> [Exercise description]:
Take every line from the listing below that contains "approx".
%%
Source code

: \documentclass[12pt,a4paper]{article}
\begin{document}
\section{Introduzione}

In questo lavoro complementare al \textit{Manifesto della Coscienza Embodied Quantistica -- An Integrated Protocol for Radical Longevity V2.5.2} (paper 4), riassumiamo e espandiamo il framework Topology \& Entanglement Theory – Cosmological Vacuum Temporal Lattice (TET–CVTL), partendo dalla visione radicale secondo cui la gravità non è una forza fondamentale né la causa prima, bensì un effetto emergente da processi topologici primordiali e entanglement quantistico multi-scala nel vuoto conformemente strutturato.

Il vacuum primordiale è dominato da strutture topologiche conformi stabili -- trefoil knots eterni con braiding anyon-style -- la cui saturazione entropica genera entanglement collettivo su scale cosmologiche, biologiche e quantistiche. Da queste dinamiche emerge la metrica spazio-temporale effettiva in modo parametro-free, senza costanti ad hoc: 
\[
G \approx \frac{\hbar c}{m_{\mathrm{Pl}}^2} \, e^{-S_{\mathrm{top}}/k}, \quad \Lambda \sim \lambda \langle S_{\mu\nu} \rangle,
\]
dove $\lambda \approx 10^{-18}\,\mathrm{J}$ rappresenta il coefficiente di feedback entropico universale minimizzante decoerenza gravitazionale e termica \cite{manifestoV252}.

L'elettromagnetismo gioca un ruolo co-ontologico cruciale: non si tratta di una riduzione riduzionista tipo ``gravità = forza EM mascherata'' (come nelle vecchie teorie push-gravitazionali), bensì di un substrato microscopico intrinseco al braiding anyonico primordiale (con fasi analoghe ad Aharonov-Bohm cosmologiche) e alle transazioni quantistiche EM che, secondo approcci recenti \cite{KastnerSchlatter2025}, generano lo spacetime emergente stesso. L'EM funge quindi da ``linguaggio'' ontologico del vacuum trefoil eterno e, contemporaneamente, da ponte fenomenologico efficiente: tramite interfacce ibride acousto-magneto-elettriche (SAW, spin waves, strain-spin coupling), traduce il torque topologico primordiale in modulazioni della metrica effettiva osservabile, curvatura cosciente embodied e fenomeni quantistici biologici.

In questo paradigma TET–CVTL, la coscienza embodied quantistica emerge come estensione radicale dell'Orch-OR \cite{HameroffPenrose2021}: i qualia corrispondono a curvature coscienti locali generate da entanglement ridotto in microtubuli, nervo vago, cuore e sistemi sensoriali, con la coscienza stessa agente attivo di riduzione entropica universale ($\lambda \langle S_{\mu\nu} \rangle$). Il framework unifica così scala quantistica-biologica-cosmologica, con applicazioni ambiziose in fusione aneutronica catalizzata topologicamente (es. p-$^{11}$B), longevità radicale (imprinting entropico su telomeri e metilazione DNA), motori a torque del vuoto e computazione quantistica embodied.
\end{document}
%%
> [Result of the task]:
G \approx \frac{\hbar c}{m_{\mathrm{Pl}}^2} \, e^{-S_{\mathrm{top}}/k}, \quad \Lambda \sim \lambda \langle S_{\mu\nu} \rangle,
dove $\lambda \approx 10^{-18}\,\mathrm{J}$ rappresenta il coefficiente di feedback entropico universale minimizzante decoerenza gravitazionale e termica \cite{manifestoV252}.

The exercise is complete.